### What you will do
Copy precisely the first line of the material below and every later line, stopping with the line that contains "This command will".

=== Section Start ===

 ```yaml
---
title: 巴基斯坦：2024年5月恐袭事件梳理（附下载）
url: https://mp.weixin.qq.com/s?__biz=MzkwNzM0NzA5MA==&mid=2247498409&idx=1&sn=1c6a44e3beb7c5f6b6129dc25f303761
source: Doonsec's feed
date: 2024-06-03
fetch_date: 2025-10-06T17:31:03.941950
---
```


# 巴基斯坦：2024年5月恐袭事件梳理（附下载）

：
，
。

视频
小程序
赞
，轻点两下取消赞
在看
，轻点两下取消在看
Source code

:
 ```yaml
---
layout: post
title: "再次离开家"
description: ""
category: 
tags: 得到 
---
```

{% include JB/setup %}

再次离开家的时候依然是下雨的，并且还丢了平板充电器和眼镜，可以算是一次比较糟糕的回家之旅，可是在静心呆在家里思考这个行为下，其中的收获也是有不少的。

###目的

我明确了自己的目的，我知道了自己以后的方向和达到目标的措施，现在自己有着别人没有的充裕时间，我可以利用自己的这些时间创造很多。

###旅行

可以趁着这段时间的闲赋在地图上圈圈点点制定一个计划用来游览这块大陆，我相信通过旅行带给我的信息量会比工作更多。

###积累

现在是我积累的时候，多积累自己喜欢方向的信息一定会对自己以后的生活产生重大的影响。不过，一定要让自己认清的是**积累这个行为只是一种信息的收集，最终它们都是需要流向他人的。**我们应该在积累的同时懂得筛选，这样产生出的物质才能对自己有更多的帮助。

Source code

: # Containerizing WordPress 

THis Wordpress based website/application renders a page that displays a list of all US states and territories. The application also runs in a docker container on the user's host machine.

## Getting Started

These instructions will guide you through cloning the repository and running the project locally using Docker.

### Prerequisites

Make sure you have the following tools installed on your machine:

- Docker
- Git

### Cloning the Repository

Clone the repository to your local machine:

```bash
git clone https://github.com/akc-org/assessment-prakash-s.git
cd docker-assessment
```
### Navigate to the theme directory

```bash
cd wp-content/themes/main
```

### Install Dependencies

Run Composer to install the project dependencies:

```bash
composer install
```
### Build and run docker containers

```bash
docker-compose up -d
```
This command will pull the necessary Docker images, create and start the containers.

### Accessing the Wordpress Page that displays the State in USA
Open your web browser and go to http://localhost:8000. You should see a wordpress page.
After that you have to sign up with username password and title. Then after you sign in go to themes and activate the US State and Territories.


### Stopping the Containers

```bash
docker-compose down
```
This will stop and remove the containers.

=== Section End ===

### Finished exercise
 ```yaml
---
title: 巴基斯坦：2024年5月恐袭事件梳理（附下载）
url: https://mp.weixin.qq.com/s?__biz=MzkwNzM0NzA5MA==&mid=2247498409&idx=1&sn=1c6a44e3beb7c5f6b6129dc25f303761
source: Doonsec's feed
date: 2024-06-03
fetch_date: 2025-10-06T17:31:03.941950
---
```


# 巴基斯坦：2024年5月恐袭事件梳理（附下载）

：
，
。

视频
小程序
赞
，轻点两下取消赞
在看
，轻点两下取消在看
Source code

:
 ```yaml
---
layout: post
title: "再次离开家"
description: ""
category: 
tags: 得到 
---
```

{% include JB/setup %}

再次离开家的时候依然是下雨的，并且还丢了平板充电器和眼镜，可以算是一次比较糟糕的回家之旅，可是在静心呆在家里思考这个行为下，其中的收获也是有不少的。

###目的

我明确了自己的目的，我知道了自己以后的方向和达到目标的措施，现在自己有着别人没有的充裕时间，我可以利用自己的这些时间创造很多。

###旅行

可以趁着这段时间的闲赋在地图上圈圈点点制定一个计划用来游览这块大陆，我相信通过旅行带给我的信息量会比工作更多。

###积累

现在是我积累的时候，多积累自己喜欢方向的信息一定会对自己以后的生活产生重大的影响。不过，一定要让自己认清的是**积累这个行为只是一种信息的收集，最终它们都是需要流向他人的。**我们应该在积累的同时懂得筛选，这样产生出的物质才能对自己有更多的帮助。

Source code

: # Containerizing WordPress 

THis Wordpress based website/application renders a page that displays a list of all US states and territories. The application also runs in a docker container on the user's host machine.

## Getting Started

These instructions will guide you through cloning the repository and running the project locally using Docker.

### Prerequisites

Make sure you have the following tools installed on your machine:

- Docker
- Git

### Cloning the Repository

Clone the repository to your local machine:

```bash
git clone https://github.com/akc-org/assessment-prakash-s.git
cd docker-assessment
```
### Navigate to the theme directory

```bash
cd wp-content/themes/main
```

### Install Dependencies

Run Composer to install the project dependencies:

```bash
composer install
```
### Build and run docker containers

```bash
docker-compose up -d
```
This command will pull the necessary Docker images, create and start the containers.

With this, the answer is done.